According to him, the Afrikaners were moving to the US because they were not “favourably disposed” to efforts aimed at addressing the country’s challenges.
“If you look at all national groups in our country, black and white, they’ve stayed in this country because it’s our country and we must not run away from our problems. We must stay here and solve our problems,” Ramaphosa said.
“I can bet you that they will be back soon because there is no country like South Africa,” he added.
But Ramaphosa said those who wanted to leave were not happy with efforts to address the inequities of the apartheid past, terming their relocation a “sad moment for them.”
“As South Africans, we are resilient. We don’t run away from our problems. We must stay here and solve our problems.

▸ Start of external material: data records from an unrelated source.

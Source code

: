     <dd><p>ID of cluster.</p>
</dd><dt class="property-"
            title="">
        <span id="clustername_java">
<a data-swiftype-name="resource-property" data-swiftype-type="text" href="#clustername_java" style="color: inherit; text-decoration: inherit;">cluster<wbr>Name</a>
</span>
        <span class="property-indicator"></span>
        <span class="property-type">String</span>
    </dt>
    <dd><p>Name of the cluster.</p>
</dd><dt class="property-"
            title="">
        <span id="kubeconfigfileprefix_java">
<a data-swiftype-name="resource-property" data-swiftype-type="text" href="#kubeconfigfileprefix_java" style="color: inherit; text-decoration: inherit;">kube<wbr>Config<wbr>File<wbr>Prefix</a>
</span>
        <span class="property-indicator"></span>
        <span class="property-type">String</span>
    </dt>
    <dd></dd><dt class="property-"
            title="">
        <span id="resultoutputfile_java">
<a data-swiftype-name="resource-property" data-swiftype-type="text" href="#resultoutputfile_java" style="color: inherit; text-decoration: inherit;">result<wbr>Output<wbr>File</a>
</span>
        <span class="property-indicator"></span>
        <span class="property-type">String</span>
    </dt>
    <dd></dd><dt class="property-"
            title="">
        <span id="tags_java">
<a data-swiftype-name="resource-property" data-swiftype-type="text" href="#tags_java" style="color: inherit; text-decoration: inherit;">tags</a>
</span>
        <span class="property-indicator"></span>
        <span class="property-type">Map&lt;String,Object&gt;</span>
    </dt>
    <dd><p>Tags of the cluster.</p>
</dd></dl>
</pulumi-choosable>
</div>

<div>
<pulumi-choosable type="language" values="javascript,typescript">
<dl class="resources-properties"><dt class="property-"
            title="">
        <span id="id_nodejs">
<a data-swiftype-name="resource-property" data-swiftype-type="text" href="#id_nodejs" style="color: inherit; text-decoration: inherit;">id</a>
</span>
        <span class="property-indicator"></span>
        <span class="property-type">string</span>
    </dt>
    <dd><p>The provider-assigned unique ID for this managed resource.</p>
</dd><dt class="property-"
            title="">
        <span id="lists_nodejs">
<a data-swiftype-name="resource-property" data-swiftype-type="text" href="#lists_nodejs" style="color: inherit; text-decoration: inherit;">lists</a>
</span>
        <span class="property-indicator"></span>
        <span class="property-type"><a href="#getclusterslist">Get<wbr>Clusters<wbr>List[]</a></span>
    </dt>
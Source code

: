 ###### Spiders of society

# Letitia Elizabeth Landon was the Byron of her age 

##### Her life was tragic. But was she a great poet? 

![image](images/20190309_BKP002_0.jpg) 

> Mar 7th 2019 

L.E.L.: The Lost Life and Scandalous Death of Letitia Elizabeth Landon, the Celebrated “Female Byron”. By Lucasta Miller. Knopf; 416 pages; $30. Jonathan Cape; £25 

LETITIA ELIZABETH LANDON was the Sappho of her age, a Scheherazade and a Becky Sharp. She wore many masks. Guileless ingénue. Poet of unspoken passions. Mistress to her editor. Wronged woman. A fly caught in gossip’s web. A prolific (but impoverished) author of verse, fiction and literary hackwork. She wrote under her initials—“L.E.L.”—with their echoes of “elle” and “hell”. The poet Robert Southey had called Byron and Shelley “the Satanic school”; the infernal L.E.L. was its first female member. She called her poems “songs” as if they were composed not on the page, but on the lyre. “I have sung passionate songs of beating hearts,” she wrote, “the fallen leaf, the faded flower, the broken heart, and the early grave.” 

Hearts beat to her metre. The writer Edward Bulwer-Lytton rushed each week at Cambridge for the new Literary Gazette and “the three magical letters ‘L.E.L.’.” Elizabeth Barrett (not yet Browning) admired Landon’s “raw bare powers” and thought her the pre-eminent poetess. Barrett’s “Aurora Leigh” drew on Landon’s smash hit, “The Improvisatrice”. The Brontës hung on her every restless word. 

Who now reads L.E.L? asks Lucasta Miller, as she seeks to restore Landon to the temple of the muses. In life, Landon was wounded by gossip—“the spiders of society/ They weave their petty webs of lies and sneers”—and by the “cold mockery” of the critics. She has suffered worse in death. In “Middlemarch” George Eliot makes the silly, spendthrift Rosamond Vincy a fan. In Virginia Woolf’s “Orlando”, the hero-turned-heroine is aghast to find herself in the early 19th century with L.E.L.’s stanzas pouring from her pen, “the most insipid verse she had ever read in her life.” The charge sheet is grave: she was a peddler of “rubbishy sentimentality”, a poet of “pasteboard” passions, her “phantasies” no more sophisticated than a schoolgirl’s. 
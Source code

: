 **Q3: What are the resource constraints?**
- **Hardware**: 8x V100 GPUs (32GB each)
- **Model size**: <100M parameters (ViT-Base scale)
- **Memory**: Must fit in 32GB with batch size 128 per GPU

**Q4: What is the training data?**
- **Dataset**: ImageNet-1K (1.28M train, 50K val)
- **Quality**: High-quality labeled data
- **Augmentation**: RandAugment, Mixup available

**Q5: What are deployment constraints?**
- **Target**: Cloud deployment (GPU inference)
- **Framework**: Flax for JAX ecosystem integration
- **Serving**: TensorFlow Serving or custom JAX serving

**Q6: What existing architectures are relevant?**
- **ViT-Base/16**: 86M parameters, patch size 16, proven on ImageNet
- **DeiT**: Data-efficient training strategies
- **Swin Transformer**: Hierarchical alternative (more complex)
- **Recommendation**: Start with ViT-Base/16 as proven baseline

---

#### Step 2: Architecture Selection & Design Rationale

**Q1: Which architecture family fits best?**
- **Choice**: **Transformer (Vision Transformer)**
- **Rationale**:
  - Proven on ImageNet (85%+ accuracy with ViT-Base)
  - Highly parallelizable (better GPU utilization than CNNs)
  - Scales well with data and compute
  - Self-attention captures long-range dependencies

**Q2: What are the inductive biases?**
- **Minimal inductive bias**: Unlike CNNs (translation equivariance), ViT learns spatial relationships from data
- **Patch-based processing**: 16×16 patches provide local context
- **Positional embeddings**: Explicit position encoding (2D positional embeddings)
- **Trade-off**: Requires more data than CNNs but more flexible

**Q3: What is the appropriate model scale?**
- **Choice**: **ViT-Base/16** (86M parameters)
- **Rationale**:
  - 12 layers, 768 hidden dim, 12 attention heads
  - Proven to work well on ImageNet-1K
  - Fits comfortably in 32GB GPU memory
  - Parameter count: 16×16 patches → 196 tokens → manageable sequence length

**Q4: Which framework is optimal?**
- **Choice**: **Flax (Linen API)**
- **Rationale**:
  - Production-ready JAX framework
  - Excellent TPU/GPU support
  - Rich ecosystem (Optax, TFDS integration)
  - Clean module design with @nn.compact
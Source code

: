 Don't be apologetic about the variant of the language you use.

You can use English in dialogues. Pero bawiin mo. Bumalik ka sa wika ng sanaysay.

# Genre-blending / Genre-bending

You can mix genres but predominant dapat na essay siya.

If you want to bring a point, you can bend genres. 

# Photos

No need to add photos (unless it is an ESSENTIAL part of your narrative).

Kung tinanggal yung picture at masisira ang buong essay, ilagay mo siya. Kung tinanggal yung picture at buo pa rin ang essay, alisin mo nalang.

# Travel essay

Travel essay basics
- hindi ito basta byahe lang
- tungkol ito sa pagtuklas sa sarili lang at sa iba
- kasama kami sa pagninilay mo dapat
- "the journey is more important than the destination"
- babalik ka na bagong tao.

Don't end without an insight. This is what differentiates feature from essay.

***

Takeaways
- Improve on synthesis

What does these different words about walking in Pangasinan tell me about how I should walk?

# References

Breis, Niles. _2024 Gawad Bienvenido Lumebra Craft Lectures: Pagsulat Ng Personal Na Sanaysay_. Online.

When you run away you are a coward, and that’s a real cowardly act,” he added.
The US has also accused the South African government of seizing land from white farmers without paying compensation.
More than 30 years after the end of decades of rule by South Africa’s white minority, black farmers own only a small fraction of the country’s best farmland, with the majority still in white hands, leading to anger over the slow pace of change.
In January, President Ramaphosa signed a controversial law allowing the government to seize privately owned land without compensation in certain circumstances, when it is deemed “equitable and in the public interest.”
But the government says no land has yet been seized under the act.
Ramaphosa argued that he had told Donald Trump during a phone conversation that the claim of racial discrimination was untrue.
“We’re the only country on the continent where the colonisers came to stay, and we have never driven them out of our country,” he added, dismissing claims that Afrikaners were being persecuted.
The U.S. refugee status granted to these individuals stems from Trump’s controversial 2018 directive prioritising asylum for white South Africans, particularly Afrikaners — descendants of early Dutch settlers — whom he described as victims of “unjust racial discrimination.”
Despite the end of apartheid in 1994, white South Africans continue to hold significant economic power.
According to the Review of Political Economy, they still control around 75% of private land and possess roughly 20 times more wealth than the Black majority.
Unemployment rates remain lowest among whites.
Meanwhile, claims of white persecution have gained traction online and among far-right circles, particularly in the U.S. Figures like Elon Musk, a white South African-born tech mogul, have echoed these sentiments, further fueling the controversy.
However, this move marks a controversial shift in U.S. refugee policy that prioritises a white minority group while broader global refugee admissions remain largely frozen.
The New York Times earlier reported that, according to internal memos and officials familiar with the plans, the administration had fast-tracked asylum for the Afrikaners.
This move came despite President Donald Trump’s near-total suspension of the U.S. refugee resettlement programme shortly after taking office in January.
While thousands of refugees from war-torn countries like the Democratic Republic of Congo and Myanmar continue to face years-long waits in camps, the Afrikaner group was processed at unprecedented speed.
Just weeks after announcing refugee eligibility for Afrikaners, the U.S. deployed teams to Pretoria to screen white South Africans.
According to documents from The Times, more than 8,000 applications were reviewed, and about 100 Afrikaners were identified as potential refugees. Trump officials were directed to focus particularly on white Afrikaner farmers.(SaharaReporters)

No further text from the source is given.